* _Material for this exercise_
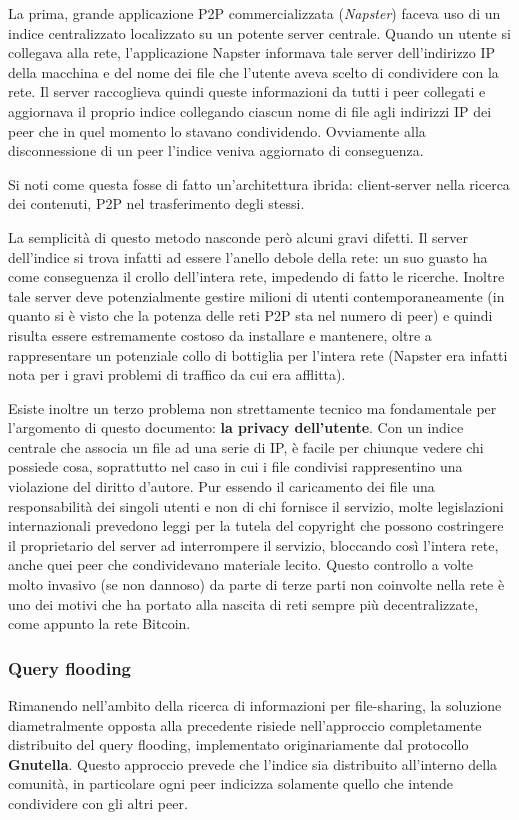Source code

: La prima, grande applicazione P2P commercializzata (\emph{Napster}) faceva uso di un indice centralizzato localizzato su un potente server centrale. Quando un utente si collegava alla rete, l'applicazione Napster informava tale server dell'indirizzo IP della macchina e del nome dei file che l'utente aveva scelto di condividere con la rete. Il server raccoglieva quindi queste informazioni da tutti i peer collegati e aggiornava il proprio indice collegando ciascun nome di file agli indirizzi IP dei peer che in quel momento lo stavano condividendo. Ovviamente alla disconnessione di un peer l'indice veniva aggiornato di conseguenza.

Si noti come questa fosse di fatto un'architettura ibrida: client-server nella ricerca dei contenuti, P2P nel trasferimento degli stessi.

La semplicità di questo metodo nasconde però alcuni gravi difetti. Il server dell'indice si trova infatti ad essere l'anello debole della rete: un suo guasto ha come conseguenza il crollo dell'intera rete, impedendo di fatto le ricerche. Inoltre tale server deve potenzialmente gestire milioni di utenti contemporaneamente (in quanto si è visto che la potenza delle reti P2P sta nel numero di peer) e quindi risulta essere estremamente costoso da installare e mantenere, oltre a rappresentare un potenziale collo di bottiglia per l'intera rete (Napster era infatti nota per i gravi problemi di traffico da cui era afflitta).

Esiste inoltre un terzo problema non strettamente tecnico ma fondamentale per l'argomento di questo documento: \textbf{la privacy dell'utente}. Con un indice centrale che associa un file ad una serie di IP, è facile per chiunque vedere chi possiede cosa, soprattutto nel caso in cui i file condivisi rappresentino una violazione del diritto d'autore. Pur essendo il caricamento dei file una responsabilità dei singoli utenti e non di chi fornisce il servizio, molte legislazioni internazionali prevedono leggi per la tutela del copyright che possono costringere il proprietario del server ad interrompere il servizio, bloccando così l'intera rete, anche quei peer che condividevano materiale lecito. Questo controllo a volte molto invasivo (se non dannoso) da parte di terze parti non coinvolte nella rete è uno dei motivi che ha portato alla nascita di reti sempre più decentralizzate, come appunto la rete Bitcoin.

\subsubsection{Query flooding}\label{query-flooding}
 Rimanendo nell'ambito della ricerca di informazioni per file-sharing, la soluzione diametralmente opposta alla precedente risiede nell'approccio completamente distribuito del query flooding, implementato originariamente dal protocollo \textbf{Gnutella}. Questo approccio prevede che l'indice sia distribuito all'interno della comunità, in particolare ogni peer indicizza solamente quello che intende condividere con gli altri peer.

* _Work required_
Show, from the listing above, each line that contains the word "flooding".

* _Written solution_
\subsubsection{Query flooding}\label{query-flooding}
 Rimanendo nell'ambito della ricerca di informazioni per file-sharing, la soluzione diametralmente opposta alla precedente risiede nell'approccio completamente distribuito del query flooding, implementato originariamente dal protocollo \textbf{Gnutella}. Questo approccio prevede che l'indice sia distribuito all'interno della comunità, in particolare ogni peer indicizza solamente quello che intende condividere con gli altri peer.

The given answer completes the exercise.